En el marco del conflicto por el cierre de la planta de Fate, La Columna Vertebral – Historias de trabajadores dialogó con Rodrigo Romero, delegado del SUTNA, mientras se desarrollaba una audiencia con el Ministerio de Trabajo.
Con 20 años de antigüedad en la fábrica, Romero describe no solo la situación laboral, sino también el capital humano, la experiencia obrera y las consecuencias sociales de una decisión empresarial que deja a cientos de familias en la incertidumbre.

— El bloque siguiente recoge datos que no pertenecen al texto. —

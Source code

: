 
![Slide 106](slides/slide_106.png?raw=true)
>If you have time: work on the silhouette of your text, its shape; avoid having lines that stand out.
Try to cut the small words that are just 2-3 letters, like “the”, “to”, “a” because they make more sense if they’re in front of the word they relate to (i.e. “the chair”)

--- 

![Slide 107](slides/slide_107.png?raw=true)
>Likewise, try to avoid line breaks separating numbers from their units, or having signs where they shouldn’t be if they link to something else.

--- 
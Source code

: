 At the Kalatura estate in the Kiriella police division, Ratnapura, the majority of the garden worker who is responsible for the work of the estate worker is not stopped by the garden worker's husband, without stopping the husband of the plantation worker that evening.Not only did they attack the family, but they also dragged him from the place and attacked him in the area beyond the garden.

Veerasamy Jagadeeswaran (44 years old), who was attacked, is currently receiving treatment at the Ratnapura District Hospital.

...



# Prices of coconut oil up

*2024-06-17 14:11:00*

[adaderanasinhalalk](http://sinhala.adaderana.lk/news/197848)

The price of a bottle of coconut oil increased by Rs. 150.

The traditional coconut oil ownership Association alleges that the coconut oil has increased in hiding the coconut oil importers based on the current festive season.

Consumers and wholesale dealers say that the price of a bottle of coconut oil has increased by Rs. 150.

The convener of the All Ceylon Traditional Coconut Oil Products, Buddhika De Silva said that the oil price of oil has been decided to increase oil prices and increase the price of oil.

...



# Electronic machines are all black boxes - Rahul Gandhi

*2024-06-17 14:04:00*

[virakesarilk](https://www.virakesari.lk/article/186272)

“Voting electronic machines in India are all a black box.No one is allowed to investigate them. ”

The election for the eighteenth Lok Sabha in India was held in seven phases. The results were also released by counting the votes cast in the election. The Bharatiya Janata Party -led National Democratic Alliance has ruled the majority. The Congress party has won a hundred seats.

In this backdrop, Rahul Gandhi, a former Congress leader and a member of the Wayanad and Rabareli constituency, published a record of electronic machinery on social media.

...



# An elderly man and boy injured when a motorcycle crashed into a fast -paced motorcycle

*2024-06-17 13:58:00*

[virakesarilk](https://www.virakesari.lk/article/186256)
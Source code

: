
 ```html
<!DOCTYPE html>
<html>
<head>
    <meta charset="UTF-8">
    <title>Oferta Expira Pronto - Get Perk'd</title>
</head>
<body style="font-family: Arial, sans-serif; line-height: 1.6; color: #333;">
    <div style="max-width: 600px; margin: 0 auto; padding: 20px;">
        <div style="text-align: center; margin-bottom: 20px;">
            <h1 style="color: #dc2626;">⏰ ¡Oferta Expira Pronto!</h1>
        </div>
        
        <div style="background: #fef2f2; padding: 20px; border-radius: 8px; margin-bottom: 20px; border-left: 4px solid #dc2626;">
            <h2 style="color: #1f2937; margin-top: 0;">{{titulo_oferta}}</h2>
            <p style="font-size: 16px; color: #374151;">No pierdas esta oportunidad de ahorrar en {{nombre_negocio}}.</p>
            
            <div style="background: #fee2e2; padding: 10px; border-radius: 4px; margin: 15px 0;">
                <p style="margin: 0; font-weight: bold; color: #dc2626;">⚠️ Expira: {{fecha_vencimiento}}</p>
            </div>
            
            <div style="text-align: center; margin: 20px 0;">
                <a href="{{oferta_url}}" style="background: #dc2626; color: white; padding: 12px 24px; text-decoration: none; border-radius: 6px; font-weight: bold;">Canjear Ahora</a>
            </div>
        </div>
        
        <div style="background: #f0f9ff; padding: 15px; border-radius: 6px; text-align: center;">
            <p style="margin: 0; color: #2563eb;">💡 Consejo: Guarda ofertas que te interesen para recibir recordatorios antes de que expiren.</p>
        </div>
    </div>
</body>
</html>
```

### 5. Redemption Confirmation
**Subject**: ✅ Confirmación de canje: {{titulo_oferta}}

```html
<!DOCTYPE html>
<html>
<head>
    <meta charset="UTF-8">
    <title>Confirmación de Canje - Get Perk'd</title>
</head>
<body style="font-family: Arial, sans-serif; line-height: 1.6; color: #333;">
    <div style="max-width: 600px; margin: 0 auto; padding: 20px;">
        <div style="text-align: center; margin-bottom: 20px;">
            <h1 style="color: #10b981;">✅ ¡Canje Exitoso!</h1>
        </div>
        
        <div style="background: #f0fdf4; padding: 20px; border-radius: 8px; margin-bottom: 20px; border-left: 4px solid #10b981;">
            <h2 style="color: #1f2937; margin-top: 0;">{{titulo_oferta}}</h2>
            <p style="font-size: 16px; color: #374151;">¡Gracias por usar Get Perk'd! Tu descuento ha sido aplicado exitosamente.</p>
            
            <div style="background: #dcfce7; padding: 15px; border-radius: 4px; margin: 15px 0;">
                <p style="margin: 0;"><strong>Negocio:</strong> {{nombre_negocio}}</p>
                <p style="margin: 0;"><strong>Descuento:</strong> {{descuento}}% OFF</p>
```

LCV: “Estamos en comunicación con Rodrigo Romero, uno de los delegados del sindicato de neumáticos SUTNA. Vamos a hablar de este caso emblemático que puede transformarse en un caso testigo de la debacle de las grandes empresas: el cierre de Fate. ¿Cómo te va, Rodrigo?”
Rodrigo Romero: “Hola, buenas tardes. Acá estamos, tristes, pero dando la lucha.”
LCV: “¿Dónde estás en este momento? ¿Estás en la fábrica?”
Rodrigo Romero: “No, en este momento no estoy en la fábrica. Estamos en una audiencia con el Ministerio de Trabajo y con la patronal.”
LCV: “¿Es una audiencia por Zoom?”
Rodrigo Romero: “Sí, es por Zoom. Estamos esperando el cuarto intermedio y que termine.”
LCV: “¿Cómo la ves venir?”
Rodrigo Romero: “No se ve muy bien la cosa. La fábrica está muy dura. Está todo en discusión. Nosotros esperamos ver qué camino se puede tomar, si se puede conciliar, pero lo único que queremos es conservar nuestro puesto de trabajo, la fuente laboral para todos los trabajadores, de forma colectiva.”
LCV: “¿Está dictada la conciliación obligatoria?”
Rodrigo Romero: “Sí, fue dictada y la fábrica la acató. Por ley deberíamos volver todos a trabajar, pero la patronal dice que nos considera despedidos y que no nos va a dejar ingresar.”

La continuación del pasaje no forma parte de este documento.